The principles of lovelock's Daisyworld model are not un-similar to how the human body regulates temperature. Benzinger et al. found that the human body decides upon body temperature levels through the brain making decisions based on data received through the nervous system from major organs, i.e., there is no central decision making mechanism (74) When the ambient body temperate is too hot or cold, the body responds by sweating, dilating blood vessels to regulate blood flow, shivering, and/or burning fat to produce heat.
Lovelock and Andrew Watson utilized the same approach to understand the dynamics of the earth. (75) The computer simulation of Daisyworld represents an earth like planet revolving around a Sun like star to our own. The surface temperature on the planet is affected by the colour due to the albedo effect. (76) In the case of Daisyworld is mid-toned with a moist fertile grey soil that is fertile allowing seeds to germinate above 5 c. Optimal growth occurs at 21 c but declines as it gets hotter. When the star has grown large enough to raise the surface temperature above 5s c, daisy seeds begin germinating and growing. In this initial cold stage, dark daisies are encouraged as they absorb heat and warm the surface, and light daisies discouraged as they reflect heat away and cool the surface. Therefore during this early stage dark daisies vastly outnumber the light daisies.
Over time the expanse of black daisies raises the surface temperature of the planet until it rises above the optimal growing temperature of 21 c. This encourages light daisies to grow and compete with the dark daises for space. Eventually the cooling effect of the light daisies will adversely affect surface temperatures until a steady ratio of dark to light daisies are established. The mean albedo ratio will be close to the level needed to maintain an optimal growing surface temperature for daisies. This ratio will vary seasonally as the planet is at the perigee of its orbit around the sun where light daisies will be encouraged and when the planet is at the apogee of its orbit around the sun where dark daisy growth will be encouraged.
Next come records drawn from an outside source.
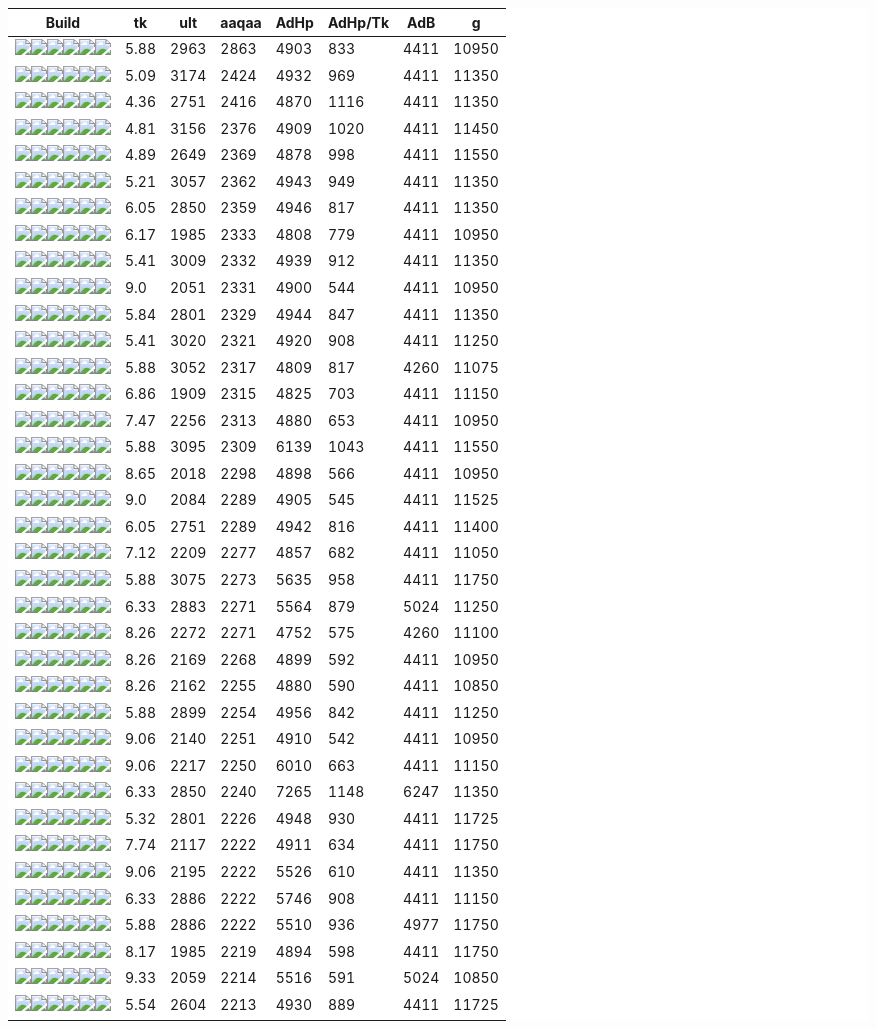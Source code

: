 



 Build |tk|ult|aaqaa|AdHp|AdHp/Tk|AdB|g
-|-|-|-|-|-|-|-
![](/item/3153.png)![](/item/6695.png)![](/item/3036.png)![](/item/1001.png)![](/item/1055.png)![](/item/1038.png)|5.88|2963|2863|4903|833|4411|10950
![](/item/3153.png)![](/item/3036.png)![](/item/6676.png)![](/item/1001.png)![](/item/1055.png)![](/item/1038.png)|5.09|3174|2424|4932|969|4411|11350
![](/item/3153.png)![](/item/3036.png)![](/item/6672.png)![](/item/1001.png)![](/item/1055.png)![](/item/1038.png)|4.36|2751|2416|4870|1116|4411|11350
![](/item/3153.png)![](/item/3036.png)![](/item/6691.png)![](/item/1001.png)![](/item/1055.png)![](/item/1038.png)|4.81|3156|2376|4909|1020|4411|11450
![](/item/3153.png)![](/item/3036.png)![](/item/3091.png)![](/item/1001.png)![](/item/1055.png)![](/item/1038.png)|4.89|2649|2369|4878|998|4411|11550
![](/item/3153.png)![](/item/3036.png)![](/item/6696.png)![](/item/1001.png)![](/item/1055.png)![](/item/1038.png)|5.21|3057|2362|4943|949|4411|11350
![](/item/3153.png)![](/item/3036.png)![](/item/3095.png)![](/item/1001.png)![](/item/1055.png)![](/item/1038.png)|6.05|2850|2359|4946|817|4411|11350
![](/item/3153.png)![](/item/6695.png)![](/item/6672.png)![](/item/1001.png)![](/item/1055.png)![](/item/1038.png)|6.17|1985|2333|4808|779|4411|10950
![](/item/3153.png)![](/item/3036.png)![](/item/6693.png)![](/item/1001.png)![](/item/1055.png)![](/item/1038.png)|5.41|3009|2332|4939|912|4411|11350
![](/item/3153.png)![](/item/6695.png)![](/item/3095.png)![](/item/1001.png)![](/item/1055.png)![](/item/1038.png)|9.0|2051|2331|4900|544|4411|10950
![](/item/3153.png)![](/item/3036.png)![](/item/3087.png)![](/item/1001.png)![](/item/1055.png)![](/item/1038.png)|5.84|2801|2329|4944|847|4411|11350
![](/item/3153.png)![](/item/3036.png)![](/item/3004.png)![](/item/1001.png)![](/item/1055.png)![](/item/1038.png)|5.41|3020|2321|4920|908|4411|11250
![](/item/3153.png)![](/item/3036.png)![](/item/3179.png)![](/item/1001.png)![](/item/1038.png)![](/item/1037.png)|5.88|3052|2317|4809|817|4260|11075
![](/item/3153.png)![](/item/6695.png)![](/item/3091.png)![](/item/1001.png)![](/item/1055.png)![](/item/1038.png)|6.86|1909|2315|4825|703|4411|11150
![](/item/3153.png)![](/item/6695.png)![](/item/6676.png)![](/item/1001.png)![](/item/1055.png)![](/item/1038.png)|7.47|2256|2313|4880|653|4411|10950
![](/item/3153.png)![](/item/3036.png)![](/item/3072.png)![](/item/1001.png)![](/item/1055.png)![](/item/1038.png)|5.88|3095|2309|6139|1043|4411|11550
![](/item/3153.png)![](/item/6695.png)![](/item/3087.png)![](/item/1001.png)![](/item/1055.png)![](/item/1038.png)|8.65|2018|2298|4898|566|4411|10950
![](/item/3153.png)![](/item/6695.png)![](/item/3094.png)![](/item/1055.png)![](/item/1038.png)![](/item/1037.png)|9.0|2084|2289|4905|545|4411|11525
![](/item/3153.png)![](/item/3036.png)![](/item/3094.png)![](/item/1055.png)![](/item/1038.png)![](/item/1036.png)|6.05|2751|2289|4942|816|4411|11400
![](/item/3153.png)![](/item/6695.png)![](/item/6691.png)![](/item/1001.png)![](/item/1055.png)![](/item/1038.png)|7.12|2209|2277|4857|682|4411|11050
![](/item/3153.png)![](/item/3036.png)![](/item/3074.png)![](/item/1001.png)![](/item/1055.png)![](/item/1038.png)|5.88|3075|2273|5635|958|4411|11750
![](/item/3153.png)![](/item/3036.png)![](/item/3814.png)![](/item/1001.png)![](/item/1055.png)![](/item/1038.png)|6.33|2883|2271|5564|879|5024|11250
![](/item/3153.png)![](/item/6695.png)![](/item/3179.png)![](/item/1001.png)![](/item/1038.png)![](/item/1038.png)|8.26|2272|2271|4752|575|4260|11100
![](/item/3153.png)![](/item/6695.png)![](/item/6696.png)![](/item/1001.png)![](/item/1055.png)![](/item/1038.png)|8.26|2169|2268|4899|592|4411|10950
![](/item/3153.png)![](/item/6695.png)![](/item/3004.png)![](/item/1001.png)![](/item/1055.png)![](/item/1038.png)|8.26|2162|2255|4880|590|4411|10850
![](/item/3153.png)![](/item/3036.png)![](/item/3508.png)![](/item/1001.png)![](/item/1055.png)![](/item/1038.png)|5.88|2899|2254|4956|842|4411|11250
![](/item/3153.png)![](/item/6695.png)![](/item/6693.png)![](/item/1001.png)![](/item/1055.png)![](/item/1038.png)|9.06|2140|2251|4910|542|4411|10950
![](/item/3153.png)![](/item/6695.png)![](/item/3072.png)![](/item/1001.png)![](/item/1055.png)![](/item/1038.png)|9.06|2217|2250|6010|663|4411|11150
![](/item/3153.png)![](/item/3036.png)![](/item/6673.png)![](/item/1001.png)![](/item/1055.png)![](/item/1038.png)|6.33|2850|2240|7265|1148|6247|11350
![](/item/3153.png)![](/item/3036.png)![](/item/3046.png)![](/item/1055.png)![](/item/1038.png)![](/item/1037.png)|5.32|2801|2226|4948|930|4411|11725
![](/item/3153.png)![](/item/6695.png)![](/item/3046.png)![](/item/1055.png)![](/item/1038.png)![](/item/1038.png)|7.74|2117|2222|4911|634|4411|11750
![](/item/3153.png)![](/item/6695.png)![](/item/3074.png)![](/item/1001.png)![](/item/1055.png)![](/item/1038.png)|9.06|2195|2222|5526|610|4411|11350
![](/item/3153.png)![](/item/3036.png)![](/item/3156.png)![](/item/1001.png)![](/item/1055.png)![](/item/1038.png)|6.33|2886|2222|5746|908|4411|11150
![](/item/3153.png)![](/item/3036.png)![](/item/3161.png)![](/item/1001.png)![](/item/1055.png)![](/item/1038.png)|5.88|2886|2222|5510|936|4977|11750
![](/item/3153.png)![](/item/6695.png)![](/item/3085.png)![](/item/1055.png)![](/item/1038.png)![](/item/1038.png)|8.17|1985|2219|4894|598|4411|11750
![](/item/3153.png)![](/item/6695.png)![](/item/3814.png)![](/item/1001.png)![](/item/1055.png)![](/item/1038.png)|9.33|2059|2214|5516|591|5024|10850
![](/item/3153.png)![](/item/3036.png)![](/item/3085.png)![](/item/1055.png)![](/item/1038.png)![](/item/1037.png)|5.54|2604|2213|4930|889|4411|11725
The complexity of the model was increased with the introduction of herbivores (rabbits) and predators (foxes). (77) This only added to an improved state of homeostasis. Plagues and disasters were introduced where up to 70% of the daisy population was destroyed bringing temperature changes as a consequence. However the system showed its robustness quickly returning to previous levels of affluence. Many other layers of complexity have been added to the model showing the system to be very adaptive.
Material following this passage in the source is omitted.